I may be crossing a line when I say this, especially as a writer, but I don’t like coffee. I really don’t. Unless it is mixed with heaping amounts of sugar AND served up as ice cream, I never cared for the taste. It is too pungent and, dare I say, bitter.
He liked the idea of coffee quite a lot — a warm drink that gave you energy and had been for centuries associated with sophisticates and intellectuals. But coffee itself tasted to him like caffeinated stomach bile. So he did an end-around on the unfortunate taste by drowning his java in cream.
— Author John Green in An Abundance of Katherines
I do, however, enjoy the smell of coffee. Its aromaticity gets at the heart of me. Not because it makes my mouth water, quite the opposite. For me, it is how it triggers the brain to spin visions from the past.
I see my parents drinking from steaming cups in the tiny kitchen of my childhood home. My dad has long since passed away. My friends sit gulping java by the gallon as we study for a medical school exam. Those years of cramming minutia into my brain were over a decade ago. A waitress tops off a friend’s cup as we catch up at a local diner. We no longer live in the same state to continue our afternoon get-togethers. Let’s not forget the hours upon hours I write in bookshops and cafes, breathing in the rich aromas around me. Okay, this one lives on.

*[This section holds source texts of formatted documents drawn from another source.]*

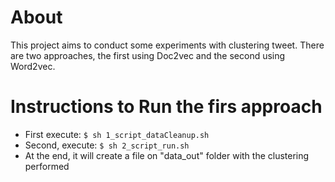 # About

This project aims to conduct some experiments with clustering tweet. There are two approaches, the first using Doc2vec and the second using Word2vec.

# Instructions to Run the firs approach

- First execute: `$ sh 1_script_dataCleanup.sh`
- Second, execute: `$ sh 2_script_run.sh`
- At the end, it will create a file on "data_out" folder with the clustering performed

With all these lovely memories, I should not only like coffee, I should love it … but I don’t.
I don’t like the taste of coffee, but I have fond memories where coffee nestles in the background. That does not by default mean I like coffee.
Listen, if I want a caffeine fix, there are more than enough alternatives. I could dip into a box of chocolates (oh, yeah!) or I could choose from a variety of teas. Personally, I favor a chai latte. The baristas at Barnes and Noble know to whip one up as soon as I make my way through those double doors.

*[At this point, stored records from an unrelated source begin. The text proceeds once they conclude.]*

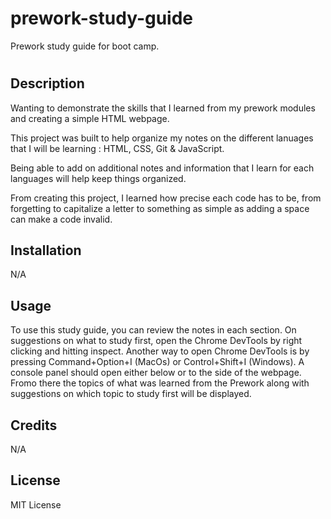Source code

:# prework-study-guide
Prework study guide for boot camp.
# <Prework Study Guide Webpage>

## Description

Wanting to demonstrate the skills that I learned from my prework modules and creating a simple HTML webpage. 

This project was built to help organize my notes on the different lanuages that I will be learning : HTML, CSS, Git & JavaScript.

Being able to add on additional notes and information that I learn for each languages will help keep things organized.

From creating this project, I learned how precise each code has to be, from forgetting to capitalize a letter to something as simple as adding a space can make a code invalid.

## Installation

N/A

## Usage

To use this study guide, you can review the notes in each section. On suggestions on what to study first, open the Chrome DevTools by right clicking and hitting inspect. Another way to open Chrome DevTools is by pressing Command+Option+I (MacOs) or Control+Shift+I (Windows). A console panel should open either below or to the side of the webpage. Fromo there the topics of what was learned from the Prework along with suggestions on which topic to study first will be displayed.

## Credits

N/A

## License

MIT License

The problem is that many people will pretend to like something even when it is only the “idea” of it that they like.
Take writing as an example. So many people talk about wanting to live the writer’s life. Everyone wants to be a writer. They see it as a laissez-faire existence, a life of ease and simplicity. After all, you sit around and scribble ideas on paper while sitting back with that cup of java in hand. You can work from home in your bunny slippers or from any place you wish. The world begs for your words. You are so effortlessly creative, you are hardly working!
If this is one of the reasons you want to be a writer, you are in for a rude awakening.
Writing is hard work, harder than many people realize.
On the days the ideas flow, yes, the writing can be so gosh darn satisfying, but there will be days when that simply does not happen. There will be days when you stare at a blank page or days that your cursor blinks at you with a stink eye. There will be days the words are sparse and days they do not come at all. There will be days you throw out sentences, paragraphs, pages, or whole chapters you spent painstaking hours or days trying to get just right. Then, there’s the rejection.
Not all writers will get a traditional book deal. If they do, the average advance for a first-time novel is only $5,000 to $15,000. That’s great until you realize how long it took to write it and that despite a finished product, it might take a year or more for the book to actually come out.
The trouble is many writers struggle to find an agent that will take them on in the first place, and even if they do, publishers may turn them down. There are no guarantees, even if you choose to self-publish. How much can you earn as a writer? Will your books sell? Are you going to be the synonymous “starving artist”?
It depends on your critics. While you hope readers sing your praises, there will always be negative reviews, some constructive, others harsh. Some flagrantly mean. Months or years of your hard work could be reduced to a two-line zinger in a public forum. You have to have thick skin to stay motivated.
No pain, no gain, right?
Ah, but those gains. When you do land an agent. When you do get the book deal. When you get your first paycheck or advance for writing. When you hold a hard copy of your own book in your hands. When you sell your first book. When you get a five-star review from a stranger (love your reviews too, Mom!). When your book makes the best-seller list.
Better yet are the smaller everyday moments of being a writer. When your writing flows like water. When you find the perfect word. When a sentence is so well-written it knocks your socks off. When you shoot past your word count. When you wake up with the idea that finally brings your plot together. When a new story idea jumps out at you.
If you don’t really love the process of writing, the ups and downs, the inevitable risks, the long and winding road, you don’t really like writing in and of itself. You only think you do. You want the results without the work. You want the accolades without the effort. In the real world, you are unlikely to get very far if you cannot stomach the journey.
You have to want it all if you are going to succeed. That means accepting the pains with the gains.
If any of this has given you pause, it’s time to ask yourself what you want. It’s simple really. Drink the coffee even though you don’t like it or drink what you really like. Either you can live life with a bad taste in your mouth, doing what you feel you are supposed to do, or you could savor what truly satisfies you, doing what you are meant to do. The choice is yours.